→ **TASK BRIEF**
Reproduce the entries word for word, and omit any picture you find in them.

-*-*-

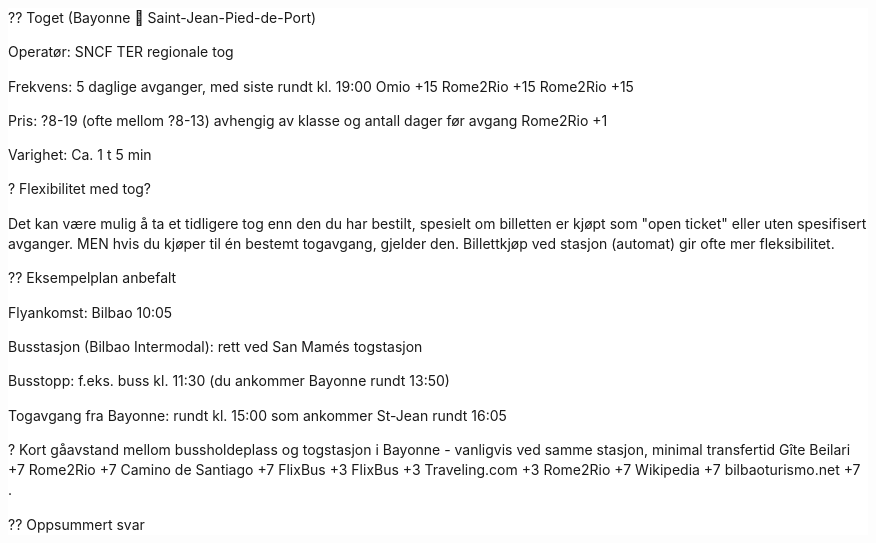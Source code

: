 ?? Toget (Bayonne  Saint-Jean-Pied-de-Port)

Operatør: SNCF TER regionale tog

Frekvens: 5 daglige avganger, med siste rundt kl. 19:00 
Omio
+15
Rome2Rio
+15
Rome2Rio
+15

Pris: ?8-19 (ofte mellom ?8-13) avhengig av klasse og antall dager før avgang 
Rome2Rio
+1

Varighet: Ca. 1 t 5 min

? Flexibilitet med tog?

Det kan være mulig å ta et tidligere tog enn den du har bestilt, spesielt om billetten er kjøpt som "open ticket" eller uten spesifisert avganger. MEN hvis du kjøper til én bestemt togavgang, gjelder den. Billettkjøp ved stasjon (automat) gir ofte mer fleksibilitet.

?? Eksempelplan anbefalt

Flyankomst: Bilbao 10:05

Busstasjon (Bilbao Intermodal): rett ved San Mamés togstasjon

Busstopp: f.eks. buss kl. 11:30 (du ankommer Bayonne rundt 13:50)

Togavgang fra Bayonne: rundt kl. 15:00 som ankommer St-Jean rundt 16:05

? Kort gåavstand mellom bussholdeplass og togstasjon i Bayonne - vanligvis ved samme stasjon, minimal transfertid 
Gîte Beilari
+7
Rome2Rio
+7
Camino de Santiago
+7
FlixBus
+3
FlixBus
+3
Traveling.com
+3
Rome2Rio
+7
Wikipedia
+7
bilbaoturismo.net
+7
.

?? Oppsummert svar
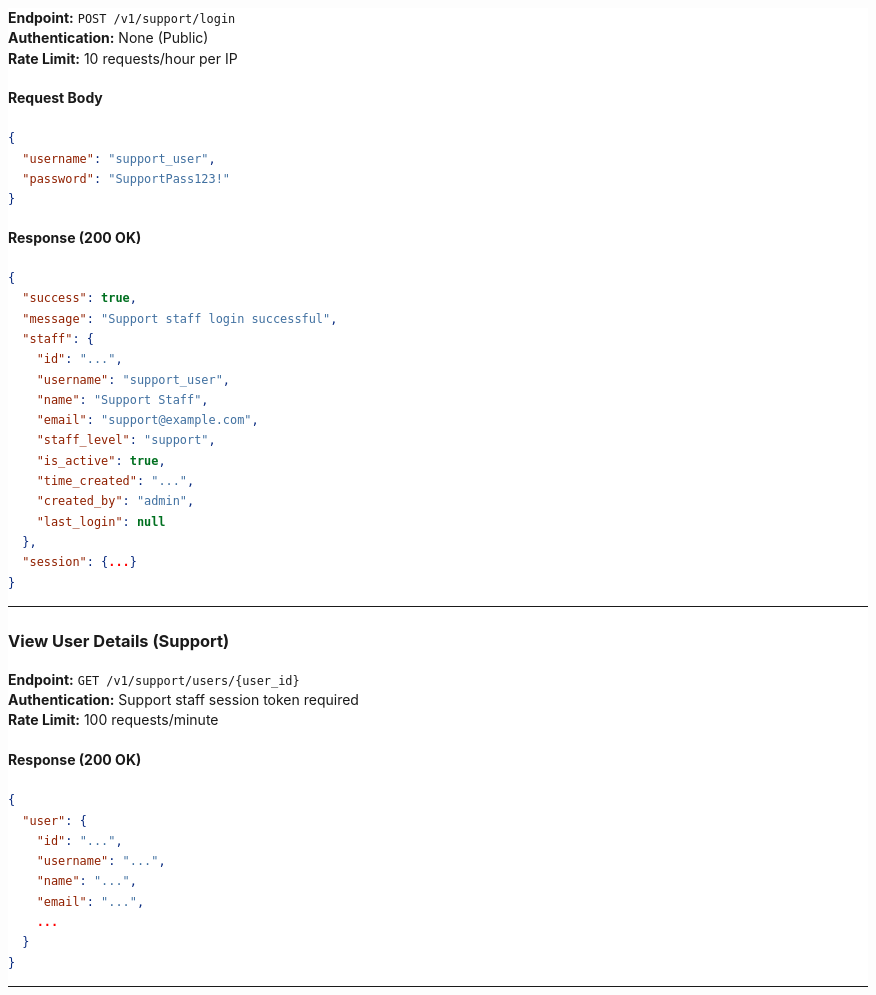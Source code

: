 **Endpoint:** `POST /v1/support/login`  
**Authentication:** None (Public)  
**Rate Limit:** 10 requests/hour per IP

#### Request Body

```json
{
  "username": "support_user",
  "password": "SupportPass123!"
}
```

#### Response (200 OK)

```json
{
  "success": true,
  "message": "Support staff login successful",
  "staff": {
    "id": "...",
    "username": "support_user",
    "name": "Support Staff",
    "email": "support@example.com",
    "staff_level": "support",
    "is_active": true,
    "time_created": "...",
    "created_by": "admin",
    "last_login": null
  },
  "session": {...}
}
```

---

### View User Details (Support)

**Endpoint:** `GET /v1/support/users/{user_id}`  
**Authentication:** Support staff session token required  
**Rate Limit:** 100 requests/minute

#### Response (200 OK)

```json
{
  "user": {
    "id": "...",
    "username": "...",
    "name": "...",
    "email": "...",
    ...
  }
}
```

---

-*-*-

→ **TASK ANSWER**
Source code

: ?? Toget (Bayonne  Saint-Jean-Pied-de-Port)

Operatør: SNCF TER regionale tog

Frekvens: 5 daglige avganger, med siste rundt kl. 19:00 
Omio
+15
Rome2Rio
+15
Rome2Rio
+15

Pris: ?8-19 (ofte mellom ?8-13) avhengig av klasse og antall dager før avgang 
Rome2Rio
+1

Varighet: Ca. 1 t 5 min

? Flexibilitet med tog?

Det kan være mulig å ta et tidligere tog enn den du har bestilt, spesielt om billetten er kjøpt som "open ticket" eller uten spesifisert avganger. MEN hvis du kjøper til én bestemt togavgang, gjelder den. Billettkjøp ved stasjon (automat) gir ofte mer fleksibilitet.

?? Eksempelplan anbefalt

Flyankomst: Bilbao 10:05

Busstasjon (Bilbao Intermodal): rett ved San Mamés togstasjon

Busstopp: f.eks. buss kl. 11:30 (du ankommer Bayonne rundt 13:50)

Togavgang fra Bayonne: rundt kl. 15:00 som ankommer St-Jean rundt 16:05

? Kort gåavstand mellom bussholdeplass og togstasjon i Bayonne - vanligvis ved samme stasjon, minimal transfertid 
Gîte Beilari
+7
Rome2Rio
+7
Camino de Santiago
+7
FlixBus
+3
FlixBus
+3
Traveling.com
+3
Rome2Rio
+7
Wikipedia
+7
bilbaoturismo.net
+7
.

?? Oppsummert svar
Source code

: **Endpoint:** `POST /v1/support/login`  
**Authentication:** None (Public)  
**Rate Limit:** 10 requests/hour per IP

#### Request Body

```json
{
  "username": "support_user",
  "password": "SupportPass123!"
}
```

#### Response (200 OK)

```json
{
  "success": true,
  "message": "Support staff login successful",
  "staff": {
    "id": "...",
    "username": "support_user",
    "name": "Support Staff",
    "email": "support@example.com",
    "staff_level": "support",
    "is_active": true,
    "time_created": "...",
    "created_by": "admin",
    "last_login": null
  },
  "session": {...}
}
```

---

### View User Details (Support)

**Endpoint:** `GET /v1/support/users/{user_id}`  
**Authentication:** Support staff session token required  
**Rate Limit:** 100 requests/minute

#### Response (200 OK)

```json
{
  "user": {
    "id": "...",
    "username": "...",
    "name": "...",
    "email": "...",
    ...
  }
}
```

---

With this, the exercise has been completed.